The external computing device 804 includes a communications device 806 that is compatible with the communications device 836 for point-to-point or network communications. The external computing device 804 includes its own processor 808 and memory 810, the latter which may encompass both volatile and non-volatile memory. A user interface 807 facilitates interactions between the external computing device 804 and the hearing device 800, including access to settings that affect the SPP estimation module 838. The external computing device 804 may perform some functions described herein associated with the hearing device 800, such as SPP estimation using its own microphone (not shown) or via microphone 830 of the hearing device 800.

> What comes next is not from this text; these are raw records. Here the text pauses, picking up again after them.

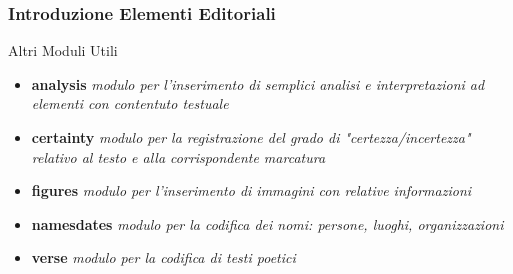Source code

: \documentclass{beamer}
\begin{document}
    \begin{frame}
        \frametitle{Introduzione Elementi Editoriali}
        \addtocounter{nframe}{1}
        
        \begin{block}{Altri Moduli Utili}
           \begin{itemize}
               \item \textbf{analysis} \textit{modulo per l'inserimento di semplici analisi e interpretazioni ad elementi con contentuto testuale}
               \item \textbf{certainty} \textit{modulo per la registrazione del grado di "certezza/incertezza" relativo al testo e alla corrispondente marcatura}
               \item \textbf{figures} \textit{modulo per l'inserimento di immagini con relative informazioni}
               \item \textbf{namesdates} \textit{modulo per la codifica dei nomi: persone, luoghi, organizzazioni}
               \item \textbf{verse} \textit{modulo per la codifica di testi poetici}
           \end{itemize}
        \end{block}
        
    \end{frame}
    
        
    
            
        
\end{document}
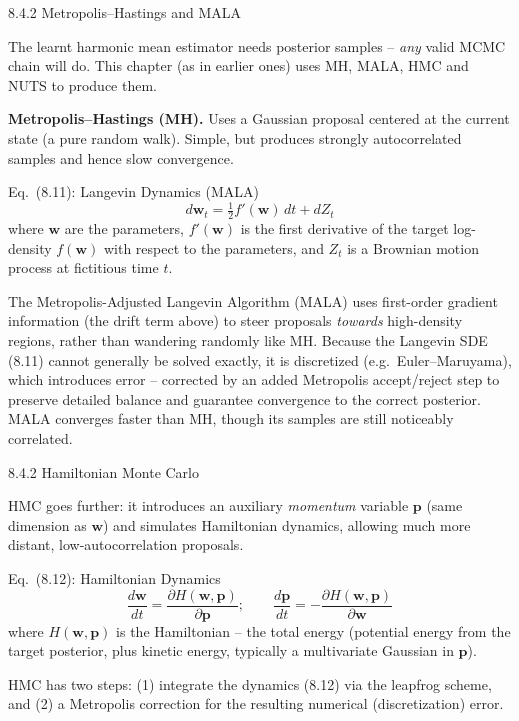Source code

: \documentclass[aspectratio=169,10pt]{beamer}
\begin{document}
\begin{frame}[allowframebreaks]{8.4.2 Metropolis--Hastings and MALA}

The learnt harmonic mean estimator needs posterior samples -- \emph{any} valid MCMC chain will do. This chapter (as in earlier ones) uses MH, MALA, HMC and NUTS to produce them.

\textbf{Metropolis--Hastings (MH).} Uses a Gaussian proposal centered at the current state (a pure random walk). Simple, but produces strongly autocorrelated samples and hence slow convergence.

\begin{block}{Eq.\ (8.11): Langevin Dynamics (MALA)}
\[
d\mathbf{w}_t = \tfrac{1}{2} f'(\mathbf{w})\, dt + dZ_t
\]
where $\mathbf{w}$ are the parameters, $f'(\mathbf{w})$ is the first derivative of the target log-density $f(\mathbf{w})$ with respect to the parameters, and $Z_t$ is a Brownian motion process at fictitious time $t$.
\end{block}

\framebreak

The Metropolis-Adjusted Langevin Algorithm (MALA) uses first-order gradient information (the drift term above) to steer proposals \emph{towards} high-density regions, rather than wandering randomly like MH. Because the Langevin SDE (8.11) cannot generally be solved exactly, it is discretized (e.g.\ Euler--Maruyama), which introduces error -- corrected by an added Metropolis accept/reject step to preserve detailed balance and guarantee convergence to the correct posterior. MALA converges faster than MH, though its samples are still noticeably correlated.

\end{frame}

\begin{frame}[allowframebreaks]{8.4.2 Hamiltonian Monte Carlo}

HMC goes further: it introduces an auxiliary \emph{momentum} variable $\mathbf{p}$ (same dimension as $\mathbf{w}$) and simulates Hamiltonian dynamics, allowing much more distant, low-autocorrelation proposals.

\begin{block}{Eq.\ (8.12): Hamiltonian Dynamics}
\[
\frac{d\mathbf{w}}{dt} = \frac{\partial H(\mathbf{w},\mathbf{p})}{\partial \mathbf{p}}; \qquad
\frac{d\mathbf{p}}{dt} = -\frac{\partial H(\mathbf{w},\mathbf{p})}{\partial \mathbf{w}}
\]
where $H(\mathbf{w},\mathbf{p})$ is the Hamiltonian -- the total energy (potential energy from the target posterior, plus kinetic energy, typically a multivariate Gaussian in $\mathbf{p}$).
\end{block}

HMC has two steps: (1) integrate the dynamics (8.12) via the leapfrog scheme, and (2) a Metropolis correction for the resulting numerical (discretization) error.

\end{frame}
\end{document}
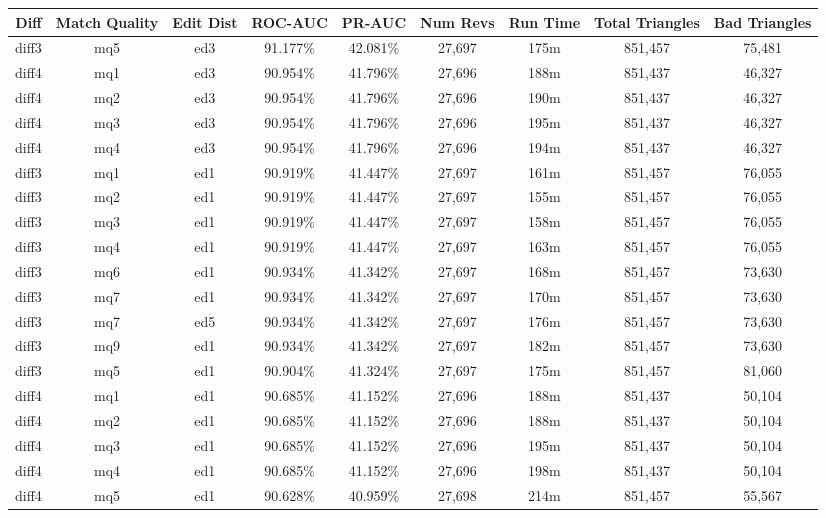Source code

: \begin{sidewaystable}[!tp]
  \begin{center}
    \begin{tabular}{|c|c|c||c|c||c|c|c|c|}
\hline
Diff & Match Quality & Edit Dist
        & ROC-AUC & PR-AUC
        & Num Revs & Run Time
        & Total Triangles & Bad Triangles \\
\hline
\hline
diff3 & mq5 & ed3 & 91.177\% & 42.081\% & 27,697 & 175m & 851,457 & 75,481 \\
diff4 & mq1 & ed3 & 90.954\% & 41.796\% & 27,696 & 188m & 851,437 & 46,327 \\
diff4 & mq2 & ed3 & 90.954\% & 41.796\% & 27,696 & 190m & 851,437 & 46,327 \\
diff4 & mq3 & ed3 & 90.954\% & 41.796\% & 27,696 & 195m & 851,437 & 46,327 \\
diff4 & mq4 & ed3 & 90.954\% & 41.796\% & 27,696 & 194m & 851,437 & 46,327 \\
diff3 & mq1 & ed1 & 90.919\% & 41.447\% & 27,697 & 161m & 851,457 & 76,055 \\
diff3 & mq2 & ed1 & 90.919\% & 41.447\% & 27,697 & 155m & 851,457 & 76,055 \\
diff3 & mq3 & ed1 & 90.919\% & 41.447\% & 27,697 & 158m & 851,457 & 76,055 \\
diff3 & mq4 & ed1 & 90.919\% & 41.447\% & 27,697 & 163m & 851,457 & 76,055 \\
diff3 & mq6 & ed1 & 90.934\% & 41.342\% & 27,697 & 168m & 851,457 & 73,630 \\
diff3 & mq7 & ed1 & 90.934\% & 41.342\% & 27,697 & 170m & 851,457 & 73,630 \\
diff3 & mq7 & ed5 & 90.934\% & 41.342\% & 27,697 & 176m & 851,457 & 73,630 \\
diff3 & mq9 & ed1 & 90.934\% & 41.342\% & 27,697 & 182m & 851,457 & 73,630 \\
diff3 & mq5 & ed1 & 90.904\% & 41.324\% & 27,697 & 175m & 851,457 & 81,060 \\
diff4 & mq1 & ed1 & 90.685\% & 41.152\% & 27,696 & 188m & 851,437 & 50,104 \\
diff4 & mq2 & ed1 & 90.685\% & 41.152\% & 27,696 & 188m & 851,437 & 50,104 \\
diff4 & mq3 & ed1 & 90.685\% & 41.152\% & 27,696 & 195m & 851,437 & 50,104 \\
diff4 & mq4 & ed1 & 90.685\% & 41.152\% & 27,696 & 198m & 851,437 & 50,104 \\
diff4 & mq5 & ed1 & 90.628\% & 40.959\% & 27,698 & 214m & 851,457 & 55,567 \\

\end{tabular}
\end{center}
\end{sidewaystable}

The hearing device 800 also includes a power source, which can be a conventional battery, a rechargeable battery (e.g., a lithium-ion battery), or a power source comprising a supercapacitor. In the embodiment shown in FIG. 8, the hearing device 800 includes a rechargeable power source 824 which is operably coupled to power management circuitry for supplying power to various components of the hearing device 800. The rechargeable power source 824 is coupled to charging circuitry 826. The charging circuitry 826 is electrically coupled to charging contacts on the housing 802 which are configured to electrically couple to corresponding charging contacts of a charger 828 when the hearing device 800 is placed in the charger.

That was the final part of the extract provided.